* [EXERCISE PROMPT]:
Where the line with "위 도식의 오른쪽 그림과" appears below, start writing out lines exactly, and finish with the line with "Benchmark 간단 정리/1118b4bd-da20-492a-8b94-7282d751cf00-image.png)", which is included; write out nothing else.

- - - -

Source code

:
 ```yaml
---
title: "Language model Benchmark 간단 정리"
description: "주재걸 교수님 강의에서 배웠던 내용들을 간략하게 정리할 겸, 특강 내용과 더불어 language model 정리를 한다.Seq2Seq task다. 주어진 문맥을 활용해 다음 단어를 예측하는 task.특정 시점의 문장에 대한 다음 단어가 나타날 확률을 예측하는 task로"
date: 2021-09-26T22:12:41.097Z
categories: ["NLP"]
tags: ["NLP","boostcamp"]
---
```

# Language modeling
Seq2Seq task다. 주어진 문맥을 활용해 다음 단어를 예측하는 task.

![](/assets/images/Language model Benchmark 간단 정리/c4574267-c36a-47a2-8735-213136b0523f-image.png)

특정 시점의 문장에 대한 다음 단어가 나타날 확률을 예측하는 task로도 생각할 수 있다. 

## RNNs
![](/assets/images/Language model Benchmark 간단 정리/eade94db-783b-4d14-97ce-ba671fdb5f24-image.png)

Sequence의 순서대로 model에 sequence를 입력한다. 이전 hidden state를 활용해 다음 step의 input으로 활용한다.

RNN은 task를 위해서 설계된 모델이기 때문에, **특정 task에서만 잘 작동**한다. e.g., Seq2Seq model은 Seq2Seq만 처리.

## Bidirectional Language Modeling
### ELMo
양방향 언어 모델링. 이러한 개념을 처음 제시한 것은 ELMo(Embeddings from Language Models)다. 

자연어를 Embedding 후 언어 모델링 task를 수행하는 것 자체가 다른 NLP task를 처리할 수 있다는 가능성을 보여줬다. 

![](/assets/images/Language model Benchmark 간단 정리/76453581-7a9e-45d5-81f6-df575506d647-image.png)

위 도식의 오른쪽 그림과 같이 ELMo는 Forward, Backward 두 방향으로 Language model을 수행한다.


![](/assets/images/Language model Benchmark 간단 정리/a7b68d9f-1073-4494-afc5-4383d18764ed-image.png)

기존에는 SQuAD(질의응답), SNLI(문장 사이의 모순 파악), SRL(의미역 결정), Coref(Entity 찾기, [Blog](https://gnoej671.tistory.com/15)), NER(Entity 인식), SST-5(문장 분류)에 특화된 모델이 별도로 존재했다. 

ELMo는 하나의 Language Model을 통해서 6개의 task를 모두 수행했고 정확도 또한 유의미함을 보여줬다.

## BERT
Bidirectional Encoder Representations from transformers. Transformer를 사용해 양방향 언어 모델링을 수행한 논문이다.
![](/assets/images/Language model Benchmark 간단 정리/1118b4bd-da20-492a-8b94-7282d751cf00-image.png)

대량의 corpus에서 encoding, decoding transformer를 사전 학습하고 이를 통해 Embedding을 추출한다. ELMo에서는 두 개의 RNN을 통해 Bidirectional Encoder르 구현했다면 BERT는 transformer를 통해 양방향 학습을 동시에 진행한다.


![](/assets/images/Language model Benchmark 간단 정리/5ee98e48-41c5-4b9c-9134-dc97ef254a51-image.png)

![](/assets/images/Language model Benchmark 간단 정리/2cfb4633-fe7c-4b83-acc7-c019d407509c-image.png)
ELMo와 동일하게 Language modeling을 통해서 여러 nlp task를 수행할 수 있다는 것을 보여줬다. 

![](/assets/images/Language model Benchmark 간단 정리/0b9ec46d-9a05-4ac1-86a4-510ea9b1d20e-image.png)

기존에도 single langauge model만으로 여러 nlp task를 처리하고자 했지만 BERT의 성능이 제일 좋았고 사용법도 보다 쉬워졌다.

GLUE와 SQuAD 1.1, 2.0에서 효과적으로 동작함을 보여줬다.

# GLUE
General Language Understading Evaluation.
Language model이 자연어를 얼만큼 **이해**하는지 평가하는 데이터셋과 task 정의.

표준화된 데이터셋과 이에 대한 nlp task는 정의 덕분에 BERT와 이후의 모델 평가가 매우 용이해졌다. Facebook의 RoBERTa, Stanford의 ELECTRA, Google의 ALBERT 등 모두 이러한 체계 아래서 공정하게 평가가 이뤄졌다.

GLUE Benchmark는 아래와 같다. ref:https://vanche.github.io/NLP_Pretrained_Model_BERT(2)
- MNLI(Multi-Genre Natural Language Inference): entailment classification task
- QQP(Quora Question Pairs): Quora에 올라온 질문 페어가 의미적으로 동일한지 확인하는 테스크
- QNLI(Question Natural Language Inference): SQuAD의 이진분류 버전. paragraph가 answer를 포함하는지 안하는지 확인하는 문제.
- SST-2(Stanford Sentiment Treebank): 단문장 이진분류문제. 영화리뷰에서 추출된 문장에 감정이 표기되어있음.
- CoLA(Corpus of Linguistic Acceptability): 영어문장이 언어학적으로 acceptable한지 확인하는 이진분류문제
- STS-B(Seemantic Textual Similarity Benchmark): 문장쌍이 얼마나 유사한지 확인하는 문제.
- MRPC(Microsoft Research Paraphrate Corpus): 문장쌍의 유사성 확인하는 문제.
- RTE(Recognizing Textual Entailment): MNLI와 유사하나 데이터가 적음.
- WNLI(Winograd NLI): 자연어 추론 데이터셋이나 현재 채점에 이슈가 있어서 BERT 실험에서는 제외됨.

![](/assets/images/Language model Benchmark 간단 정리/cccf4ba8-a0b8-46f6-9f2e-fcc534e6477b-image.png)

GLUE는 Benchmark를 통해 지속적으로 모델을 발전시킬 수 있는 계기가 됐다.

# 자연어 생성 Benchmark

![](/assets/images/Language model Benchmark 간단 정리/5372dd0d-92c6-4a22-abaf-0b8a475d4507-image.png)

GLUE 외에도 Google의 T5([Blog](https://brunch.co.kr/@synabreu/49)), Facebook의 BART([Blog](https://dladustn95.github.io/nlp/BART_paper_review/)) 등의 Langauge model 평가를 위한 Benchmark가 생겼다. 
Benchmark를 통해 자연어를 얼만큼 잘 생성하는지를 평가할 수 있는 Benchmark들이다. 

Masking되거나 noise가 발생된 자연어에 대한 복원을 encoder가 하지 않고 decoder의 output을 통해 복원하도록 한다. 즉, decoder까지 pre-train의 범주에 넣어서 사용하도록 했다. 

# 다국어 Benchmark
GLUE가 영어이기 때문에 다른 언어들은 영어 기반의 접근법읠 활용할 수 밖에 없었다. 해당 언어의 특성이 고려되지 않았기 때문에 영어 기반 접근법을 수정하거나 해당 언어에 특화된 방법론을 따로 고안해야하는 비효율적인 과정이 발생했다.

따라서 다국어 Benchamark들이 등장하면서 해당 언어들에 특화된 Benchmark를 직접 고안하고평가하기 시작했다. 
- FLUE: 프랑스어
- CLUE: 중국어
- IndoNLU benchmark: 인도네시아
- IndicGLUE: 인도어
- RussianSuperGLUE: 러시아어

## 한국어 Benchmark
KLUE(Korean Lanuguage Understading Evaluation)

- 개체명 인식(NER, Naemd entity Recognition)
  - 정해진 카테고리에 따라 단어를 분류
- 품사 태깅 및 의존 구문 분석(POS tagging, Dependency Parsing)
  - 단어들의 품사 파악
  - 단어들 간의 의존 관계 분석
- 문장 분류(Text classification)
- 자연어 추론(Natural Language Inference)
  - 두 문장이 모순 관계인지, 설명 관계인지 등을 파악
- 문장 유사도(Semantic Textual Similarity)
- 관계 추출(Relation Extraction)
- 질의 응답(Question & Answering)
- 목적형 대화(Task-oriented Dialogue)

- - - -

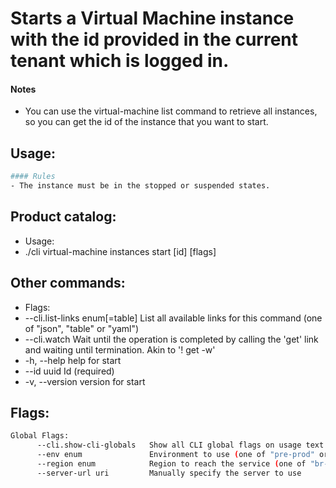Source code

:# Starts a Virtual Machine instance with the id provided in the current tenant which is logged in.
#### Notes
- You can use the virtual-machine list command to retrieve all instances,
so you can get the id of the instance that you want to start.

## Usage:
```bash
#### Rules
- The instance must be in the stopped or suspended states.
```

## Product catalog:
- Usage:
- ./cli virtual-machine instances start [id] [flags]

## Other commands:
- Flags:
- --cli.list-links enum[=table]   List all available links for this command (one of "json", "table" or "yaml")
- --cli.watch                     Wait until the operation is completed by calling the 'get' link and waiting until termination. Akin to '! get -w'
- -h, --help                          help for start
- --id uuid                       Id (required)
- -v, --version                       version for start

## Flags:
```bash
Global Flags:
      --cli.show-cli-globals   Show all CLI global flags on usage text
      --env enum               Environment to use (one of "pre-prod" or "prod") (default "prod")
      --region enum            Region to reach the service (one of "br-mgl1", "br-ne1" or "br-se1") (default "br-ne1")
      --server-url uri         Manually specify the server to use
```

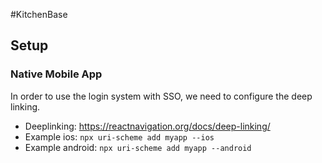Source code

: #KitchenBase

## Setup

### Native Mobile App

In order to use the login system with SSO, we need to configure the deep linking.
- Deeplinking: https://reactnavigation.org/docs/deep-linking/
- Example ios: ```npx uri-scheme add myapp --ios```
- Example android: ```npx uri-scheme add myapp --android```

- - - -

* [TASK RESULT]:
위 도식의 오른쪽 그림과 같이 ELMo는 Forward, Backward 두 방향으로 Language model을 수행한다.


![](/assets/images/Language model Benchmark 간단 정리/a7b68d9f-1073-4494-afc5-4383d18764ed-image.png)

기존에는 SQuAD(질의응답), SNLI(문장 사이의 모순 파악), SRL(의미역 결정), Coref(Entity 찾기, [Blog](https://gnoej671.tistory.com/15)), NER(Entity 인식), SST-5(문장 분류)에 특화된 모델이 별도로 존재했다. 

ELMo는 하나의 Language Model을 통해서 6개의 task를 모두 수행했고 정확도 또한 유의미함을 보여줬다.

## BERT
Bidirectional Encoder Representations from transformers. Transformer를 사용해 양방향 언어 모델링을 수행한 논문이다.
![](/assets/images/Language model Benchmark 간단 정리/1118b4bd-da20-492a-8b94-7282d751cf00-image.png)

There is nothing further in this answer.